Re: RRID -> SciCrunch

2017-10-25 18:54 GMT+03:00 Steffen Möller <steffen_moeller@gmx.de>:

On 25.10.17 17:19, Matus Kalas wrote:
> On 2017-10-25 15:12, Michael Crusoe wrote:
>> 2017-10-25 16:04 GMT+03:00 Steffen Möller <steffen_moeller@gmx.de>:
>>
>>> On 25.10.17 13:47, Michael Crusoe wrote:
>>>>
>>>>
>>>> 2017-10-25 14:34 GMT+03:00 Steffen Möller <steffen_moeller@gmx.de
>>>> <mailto:steffen_moeller@gmx.de>>:
>>>>
>>>>
>>>> On 25.10.17 10:56, Michael Crusoe wrote:
>>>>> Sorry, I missed the bit where we are deprecating RRID. Can
>>> someone
>>>>> explain?
>>>>
>>>> Because of
>>> https://arxiv.org/ftp/arxiv/papers/1707/1707.03659.pdf [1]
>>>> <https://arxiv.org/ftp/arxiv/papers/1707/1707.03659.pdf [1]>
>>> and
>>>> some web googling from which I gathered that the "Research
>>> Resource
>>>> IDentifiers" are not only provided by SciCrunch. Admittedly, I
>>> fail to
>>>> find that page now that I want to find it :o/
>>>>
>>>>
>>>> There is no conflict here. scicrunch.org [2]
>>> <http://scicrunch.org> is the
>>>> post-pilot phase of what is described in that paper.
>>>>
>>>>
>>>>
>>>> Personally, I could not care less, let those catalog providers
>>> fight
>>>> that out among themselves. However, I find that the notion of
>>>> SciCrunch
>>>> clearly identifies the provenance of that information, while
>>> "RRID" to
>>>> me is more of a concept coined by (https://www.force11.org),
>>> not a
>>>> provider. And with several initiatives following the same
>>> purpose, I
>>>> found that by using SciCrunch not RRID, we would be the most
>>>> provider-neutral. And then again, it is only something local
>>> to the
>>>> Debian packaging, not publicly visible, so nobody should truly
>>>> care and
>>>> the use of SciCrunch imho serves us best on a technical level.
>>>>
>>>>
>>>> RRIDs share a single name space that allow for multiple providers,
>>> sci
>>>> crunch being the current main provider for software tools and
>>>> databases and other registries responsible for the other types. By
>>>> referring to RRIDs generically then there is no conflict.
>>>>
>>>> See https://www.ebi.ac.uk/miriam/main/datatypes/MIR:00000558 [3]
>>> for an
>>>> overview
>>>>
>>>> Please rename this field to RRID, or better yet just have a list
>>> of
>>>> URIs like we do in CWL so you don't have to care if it is a RRID,
>>> DOI
>>>> or whatever :-)
>>>>
>>>> http://www.commonwl.org/v1.0/CommandLineTool.html#SoftwarePackage
>>> [4]
>>>>
>>> This is what we are doing. The field is called "Registry" (not RRID,
>>> so
>>> we can also refer to Wikis and other catalogs) and allows for an
>>> arbitrary unordered number of (Name, Entry) tupels, in complete
>>> analogy
>>> to the CWL, I tend to think.
>>
>> Well, no. In CWL we don't separate the provider from the identifier.
>> That's the whole point about COOL URIs.
>> I've CC'd Stian as he explains this better than I do.
>
> The problem is that from the applied IDs, only Bio.Tools provide COOL
> URIs. Other providers should, but they don't, at least not yet. Thus a
> provider + ID pair is, unfortunately, necessary.
>
> As a side-track: You mentioned DOIs, Michael.
> Would it make sense if Debian (Med) adds DOIs as citable links to
> upstream releases, in addition to the upstream version and upstream
> repo information?
> And in any case, DOIs for both the upstream project as a whole (i.e.
> all releases), and/or for the particular releases, can be added as
> citations for a src package, if package maintainer or upstream wish so.

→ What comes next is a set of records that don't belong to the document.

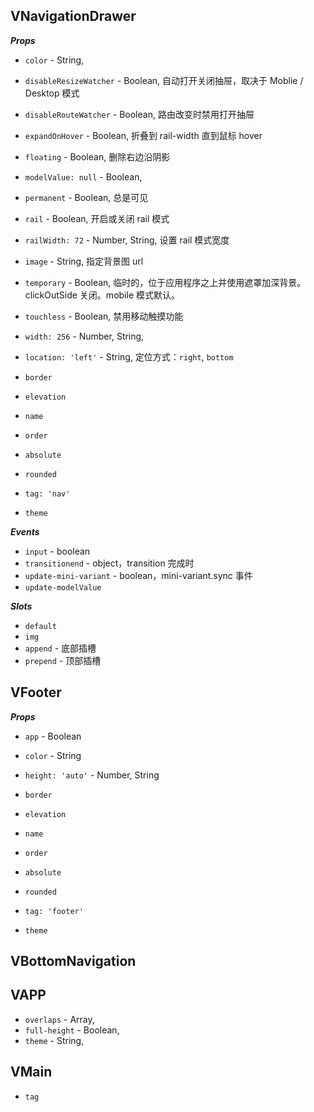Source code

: ## VNavigationDrawer

***Props***

- `color` - String,
- `disableResizeWatcher` - Boolean, 自动打开关闭抽屉，取决于 Moblie / Desktop 模式
- `disableRouteWatcher` - Boolean, 路由改变时禁用打开抽屉
- `expandOnHover` - Boolean, 折叠到 rail-width 直到鼠标 hover
- `floating` - Boolean, 删除右边沿阴影
- `modelValue: null` - Boolean,
- `permanent` - Boolean, 总是可见
- `rail` - Boolean, 开启或关闭 rail 模式
- `railWidth: 72` - Number, String, 设置 rail 模式宽度
- `image` - String, 指定背景图 url
- `temporary` - Boolean, 临时的，位于应用程序之上并使用遮罩加深背景。clickOutSide 关闭。mobile 模式默认。
- `touchless` - Boolean, 禁用移动触摸功能
- `width: 256` - Number, String,
- `location: 'left'` - String, 定位方式：`right`, `bottom`

- `border`
- `elevation`
- `name`
- `order`
- `absolute`
- `rounded`
- `tag: 'nav'`
- `theme`

***Events***

- `input` - boolean
- `transitionend` - object，transition 完成时
- `update-mini-variant` - boolean，mini-variant.sync 事件
- `update-modelValue`

***Slots***

- `default`
- `img`
- `append` - 底部插槽
- `prepend` - 顶部插槽

## VFooter

***Props***

- `app` - Boolean
- `color` - String
- `height: 'auto'` - Number, String

- `border`
- `elevation`
- `name`
- `order`
- `absolute`
- `rounded`
- `tag: 'footer'`
- `theme`

## VBottomNavigation

## VAPP

- `overlaps` - Array, 
- `full-height` - Boolean,
- `theme` - String,

## VMain

- `tag`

The task page already presents traditional references and at least the
metadata file also harvests their DOIs. I have read that an entry in
OMICtools would also have a DOI, but I admit not to have seen that yet,
and because I am confused enough already, I have not looked for it, either.

When we now add DOIs that indicate a particular version of the software,
so I admit to embrace that for the nice semantics behind that (like a
feature having been added at a particular point in time) but then again
... ouch. We will have some individuals that reference a software by its
DOI and others by a version. And how do you express with a DOI that a
particular feature is no longer present? Trivial with a version number
since it is ordered. And now someone tells me that DOIs are also ordered
- they most likely are but close to nobody thinks about it that way, I
presume.

>
>
>>> Related to your comment (and very, very close to my heart) is the
>>> question if we do everything sufficiently well to map the CWL
>>> workflows
>>> to Debian packages. We could for instance add references to
>>> CWL-workflow-database-entries for the workflows that a particular
>>> Debian
>>> packages is used in, so we can test them when the package updates -
>>> er,
>>> before the package updates in the distribution.
>>
>> We are good here; you can determine the packages used in any given CWL
>> description that includes a SoftwareRequirement that is mappable
>> directly or indirectly to a package.
>>
>> For automated testing you would need a way to specify "normal" or
>> expected results; CWL v1.0.x doesn't have that concept. A
>> researchobject.org [16] RO that contains/references those results with
>> the corresponding CWL workflow would however fulfill this role.
>>

I am a fan. Yes, please! RO, go, go, go! Let us complete one. While
writing this down I somehow sensed that I got the dependencies wrong.
So, please correct me. I initially saw:

* Debian package that features the CWL, happily an auto-created Debian
package from a CWL-database.

- using only Debian packages to perform the workflow

- we are a bit weak on the Debianisation of public data that we are
likely to need for those tests

* Auto-created test(s) for that workflow added from the RO collection.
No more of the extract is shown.